Cates, who also works as a presenter Radio 5 Live, was speaking to University of Brighton Journalism and Sports Journalism students at the University’s annual Sport Journalism Lecture.
Cates said: “As I have gone through my career, it’s coincided with women becoming more involved in sport. I see it with younger reporters coming through and women who are in the earlier stages of their careers.
“They see a path for themselves now, whereas I’m not sure I did. Gabby Logan, Sue Barker (aside), there weren’t that many women to help me see a path for myself. But as I kept on working things started to open up as I went along. I’ve never been the first woman to do anything, but I still think there is a perception that women won’t be able to make the next step, when in fact that’s not the case at all.
“The women working across sport – we all know each other and we’re all really supportive of one another. It’s not a backstabbing group where everyone is trying to get one over. We are all genuinely really pleased for each other when something comes along.”
The 42-year-old was chosen to be part of Setanta’s Premier League coverage in 2007, and has since worked on many forms of football packages, ranging from the Football League to the 2010 FIFA World Cup.
Cates was part of a four-person lecture panel at the University’s Eastbourne campus. The panel also featured fellow Sky Sports colleagues Geoff Shreeves, Martin Tyler and Billy McGinty.
The trio shared views on the importance of journalism.
Shreeves, touchline reporter for Sky Sports, said: “Journalism is a funny thing because it’s not a science, you can’t add numbers together. It’s a touch.
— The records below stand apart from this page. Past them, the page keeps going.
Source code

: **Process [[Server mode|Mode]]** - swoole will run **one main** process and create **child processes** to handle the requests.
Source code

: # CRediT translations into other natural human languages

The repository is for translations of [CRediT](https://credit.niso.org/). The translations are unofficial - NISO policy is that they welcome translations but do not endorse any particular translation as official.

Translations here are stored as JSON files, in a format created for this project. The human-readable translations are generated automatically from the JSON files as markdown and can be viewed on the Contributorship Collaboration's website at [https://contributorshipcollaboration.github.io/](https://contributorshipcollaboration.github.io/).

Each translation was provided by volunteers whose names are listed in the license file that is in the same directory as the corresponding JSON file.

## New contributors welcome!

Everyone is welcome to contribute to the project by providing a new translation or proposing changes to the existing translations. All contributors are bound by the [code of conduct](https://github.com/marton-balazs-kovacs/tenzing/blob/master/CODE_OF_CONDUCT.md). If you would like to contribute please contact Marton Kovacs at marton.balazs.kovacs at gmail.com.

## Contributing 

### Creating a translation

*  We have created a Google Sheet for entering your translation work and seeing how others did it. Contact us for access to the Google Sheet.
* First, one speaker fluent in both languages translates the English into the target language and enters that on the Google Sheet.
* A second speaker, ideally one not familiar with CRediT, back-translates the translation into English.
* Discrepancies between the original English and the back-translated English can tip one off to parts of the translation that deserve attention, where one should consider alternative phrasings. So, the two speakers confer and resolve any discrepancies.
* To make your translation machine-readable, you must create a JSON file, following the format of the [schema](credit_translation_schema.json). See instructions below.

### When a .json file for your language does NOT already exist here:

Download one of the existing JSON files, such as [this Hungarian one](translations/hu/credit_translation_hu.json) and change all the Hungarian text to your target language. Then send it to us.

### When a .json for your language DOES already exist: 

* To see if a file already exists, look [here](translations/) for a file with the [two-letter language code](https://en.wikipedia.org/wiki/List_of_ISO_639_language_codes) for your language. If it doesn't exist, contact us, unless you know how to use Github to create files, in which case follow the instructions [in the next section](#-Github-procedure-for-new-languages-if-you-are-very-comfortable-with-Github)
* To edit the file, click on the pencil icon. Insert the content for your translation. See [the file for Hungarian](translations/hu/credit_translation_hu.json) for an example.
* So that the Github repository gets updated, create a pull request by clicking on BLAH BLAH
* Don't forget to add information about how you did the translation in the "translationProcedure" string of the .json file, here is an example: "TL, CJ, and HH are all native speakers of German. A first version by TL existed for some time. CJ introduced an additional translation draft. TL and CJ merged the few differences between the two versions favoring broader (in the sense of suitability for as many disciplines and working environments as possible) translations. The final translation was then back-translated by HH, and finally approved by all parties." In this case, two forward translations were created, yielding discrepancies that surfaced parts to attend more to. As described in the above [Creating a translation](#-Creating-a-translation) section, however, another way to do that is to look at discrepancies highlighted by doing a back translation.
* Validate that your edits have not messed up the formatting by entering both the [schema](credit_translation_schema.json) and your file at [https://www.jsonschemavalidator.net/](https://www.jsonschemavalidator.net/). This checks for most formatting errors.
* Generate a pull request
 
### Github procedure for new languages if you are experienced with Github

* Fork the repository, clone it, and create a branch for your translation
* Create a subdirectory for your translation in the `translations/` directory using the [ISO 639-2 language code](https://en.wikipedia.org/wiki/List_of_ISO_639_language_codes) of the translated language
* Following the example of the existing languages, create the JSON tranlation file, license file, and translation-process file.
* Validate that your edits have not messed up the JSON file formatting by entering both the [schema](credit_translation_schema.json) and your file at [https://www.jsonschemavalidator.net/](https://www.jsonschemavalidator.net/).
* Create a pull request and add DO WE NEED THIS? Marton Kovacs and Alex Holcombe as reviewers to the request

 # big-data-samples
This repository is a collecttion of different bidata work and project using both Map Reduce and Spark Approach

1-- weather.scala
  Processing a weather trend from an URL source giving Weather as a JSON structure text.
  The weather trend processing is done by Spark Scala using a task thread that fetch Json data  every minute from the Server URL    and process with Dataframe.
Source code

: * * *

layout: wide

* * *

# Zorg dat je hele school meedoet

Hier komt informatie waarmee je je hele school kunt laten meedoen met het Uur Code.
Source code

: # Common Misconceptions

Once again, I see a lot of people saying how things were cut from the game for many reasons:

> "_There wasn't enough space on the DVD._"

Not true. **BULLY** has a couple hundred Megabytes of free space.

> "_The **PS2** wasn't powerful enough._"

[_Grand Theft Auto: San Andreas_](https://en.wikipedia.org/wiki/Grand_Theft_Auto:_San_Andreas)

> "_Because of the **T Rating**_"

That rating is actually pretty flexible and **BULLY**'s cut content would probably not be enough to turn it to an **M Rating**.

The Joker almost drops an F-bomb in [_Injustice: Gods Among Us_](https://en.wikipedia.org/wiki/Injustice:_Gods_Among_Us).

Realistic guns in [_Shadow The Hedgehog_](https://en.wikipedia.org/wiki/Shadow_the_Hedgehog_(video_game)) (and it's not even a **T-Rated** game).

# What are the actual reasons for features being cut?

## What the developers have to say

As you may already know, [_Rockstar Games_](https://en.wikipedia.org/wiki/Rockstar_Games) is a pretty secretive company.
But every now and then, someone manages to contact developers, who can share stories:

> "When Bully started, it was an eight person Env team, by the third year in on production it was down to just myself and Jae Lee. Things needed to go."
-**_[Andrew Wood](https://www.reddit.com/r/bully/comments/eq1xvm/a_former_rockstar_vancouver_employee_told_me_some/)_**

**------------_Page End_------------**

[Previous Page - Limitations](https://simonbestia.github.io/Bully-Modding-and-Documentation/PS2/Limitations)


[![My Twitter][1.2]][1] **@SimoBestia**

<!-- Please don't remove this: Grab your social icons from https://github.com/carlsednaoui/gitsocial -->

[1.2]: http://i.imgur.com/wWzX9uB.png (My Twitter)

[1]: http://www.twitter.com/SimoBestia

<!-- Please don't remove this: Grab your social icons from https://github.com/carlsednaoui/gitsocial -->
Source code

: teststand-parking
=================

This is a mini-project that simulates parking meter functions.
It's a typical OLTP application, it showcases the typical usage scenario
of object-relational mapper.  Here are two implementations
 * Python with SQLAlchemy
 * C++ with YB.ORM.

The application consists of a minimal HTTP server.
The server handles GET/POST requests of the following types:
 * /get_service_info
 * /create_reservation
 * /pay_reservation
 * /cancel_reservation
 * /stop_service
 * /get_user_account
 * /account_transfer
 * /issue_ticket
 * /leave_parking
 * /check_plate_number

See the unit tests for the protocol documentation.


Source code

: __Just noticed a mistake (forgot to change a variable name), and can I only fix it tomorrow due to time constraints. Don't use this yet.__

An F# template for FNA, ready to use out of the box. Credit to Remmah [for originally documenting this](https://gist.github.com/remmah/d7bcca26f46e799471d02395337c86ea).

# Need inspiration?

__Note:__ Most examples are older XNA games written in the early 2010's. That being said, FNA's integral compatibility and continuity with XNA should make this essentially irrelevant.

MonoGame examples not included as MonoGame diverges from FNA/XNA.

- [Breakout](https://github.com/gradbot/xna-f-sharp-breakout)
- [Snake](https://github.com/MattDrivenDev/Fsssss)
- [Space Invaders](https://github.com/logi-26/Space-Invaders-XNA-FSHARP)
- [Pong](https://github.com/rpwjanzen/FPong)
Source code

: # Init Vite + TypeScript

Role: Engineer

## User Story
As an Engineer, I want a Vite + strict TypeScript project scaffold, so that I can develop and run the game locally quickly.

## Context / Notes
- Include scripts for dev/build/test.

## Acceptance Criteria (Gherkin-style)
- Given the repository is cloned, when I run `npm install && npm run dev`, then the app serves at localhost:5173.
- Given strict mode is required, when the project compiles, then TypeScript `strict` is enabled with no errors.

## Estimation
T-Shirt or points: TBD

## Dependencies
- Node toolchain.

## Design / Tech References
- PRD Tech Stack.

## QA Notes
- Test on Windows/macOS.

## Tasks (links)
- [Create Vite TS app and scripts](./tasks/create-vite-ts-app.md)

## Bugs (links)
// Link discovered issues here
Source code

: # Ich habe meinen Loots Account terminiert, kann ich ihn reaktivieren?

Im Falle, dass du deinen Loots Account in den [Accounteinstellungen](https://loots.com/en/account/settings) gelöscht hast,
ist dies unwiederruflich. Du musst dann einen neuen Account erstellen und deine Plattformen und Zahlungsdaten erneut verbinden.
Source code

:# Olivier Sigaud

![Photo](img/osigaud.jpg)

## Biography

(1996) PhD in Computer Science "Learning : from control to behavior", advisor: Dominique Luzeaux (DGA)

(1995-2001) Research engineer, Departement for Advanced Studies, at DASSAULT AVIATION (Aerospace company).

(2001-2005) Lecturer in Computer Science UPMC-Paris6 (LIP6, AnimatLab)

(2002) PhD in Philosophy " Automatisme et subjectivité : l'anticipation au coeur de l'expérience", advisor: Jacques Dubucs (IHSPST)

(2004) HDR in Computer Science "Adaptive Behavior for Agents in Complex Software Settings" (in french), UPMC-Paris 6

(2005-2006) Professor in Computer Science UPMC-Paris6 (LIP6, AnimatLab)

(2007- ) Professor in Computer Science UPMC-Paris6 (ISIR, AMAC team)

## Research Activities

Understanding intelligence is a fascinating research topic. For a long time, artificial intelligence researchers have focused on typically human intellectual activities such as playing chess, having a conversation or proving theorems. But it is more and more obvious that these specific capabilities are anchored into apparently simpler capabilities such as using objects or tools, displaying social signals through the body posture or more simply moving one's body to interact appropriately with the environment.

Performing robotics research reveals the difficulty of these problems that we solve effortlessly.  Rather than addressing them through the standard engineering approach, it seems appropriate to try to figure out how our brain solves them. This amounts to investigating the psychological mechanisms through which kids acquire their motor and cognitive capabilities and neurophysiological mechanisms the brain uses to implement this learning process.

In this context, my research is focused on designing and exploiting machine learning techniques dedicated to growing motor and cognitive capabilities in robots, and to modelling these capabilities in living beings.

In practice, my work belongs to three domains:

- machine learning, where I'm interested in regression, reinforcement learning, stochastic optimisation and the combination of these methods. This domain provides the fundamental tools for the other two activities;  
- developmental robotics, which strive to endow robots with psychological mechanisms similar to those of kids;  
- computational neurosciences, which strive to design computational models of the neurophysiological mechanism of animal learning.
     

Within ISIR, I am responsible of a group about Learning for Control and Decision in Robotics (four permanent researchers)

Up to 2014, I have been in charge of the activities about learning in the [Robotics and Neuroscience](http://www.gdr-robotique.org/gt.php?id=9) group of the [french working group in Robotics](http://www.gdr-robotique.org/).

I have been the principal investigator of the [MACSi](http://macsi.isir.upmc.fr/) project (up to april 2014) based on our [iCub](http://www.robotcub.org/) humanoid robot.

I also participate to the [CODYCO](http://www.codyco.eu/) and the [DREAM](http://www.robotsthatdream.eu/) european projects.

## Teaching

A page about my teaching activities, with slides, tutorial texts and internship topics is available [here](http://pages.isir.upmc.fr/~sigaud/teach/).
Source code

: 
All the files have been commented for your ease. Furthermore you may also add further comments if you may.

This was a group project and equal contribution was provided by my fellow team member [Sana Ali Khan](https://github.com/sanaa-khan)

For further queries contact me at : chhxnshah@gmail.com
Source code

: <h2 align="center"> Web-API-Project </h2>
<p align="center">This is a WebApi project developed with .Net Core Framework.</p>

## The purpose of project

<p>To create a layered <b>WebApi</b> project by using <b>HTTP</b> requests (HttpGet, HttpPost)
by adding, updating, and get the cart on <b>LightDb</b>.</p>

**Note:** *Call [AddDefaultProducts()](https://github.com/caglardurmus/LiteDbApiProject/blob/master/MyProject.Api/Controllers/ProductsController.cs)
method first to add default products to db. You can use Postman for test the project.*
It’s a feel. It’s not something you can Google and say ‘what is the story here’. It’s a fantastic and fascinating craft.”
Tyler, Sky Sports commentator and considered the voice of football, is concerned for the future of journalism, due to, he said, television becoming more pictorial and musical and far less journalistic.
He did support journalism though, adding: “At ITV when I was an editorial assistant, we dealt all the time with stories, and for every game it is ‘what is the story’. I always read all the papers after the game to see how they’ve reported it journalistically. If you want to be a journalist, the who, what, when, how and why are always important – the facts of the matter are always important.
“If you do something glossy but it’s libellous or slanderous because you don’t have any journalistic skills, then you’re in trouble. For me, the journalistic standards need to be assessed in television at the minute, and if you’re the guys (the students) to do it, then well done.”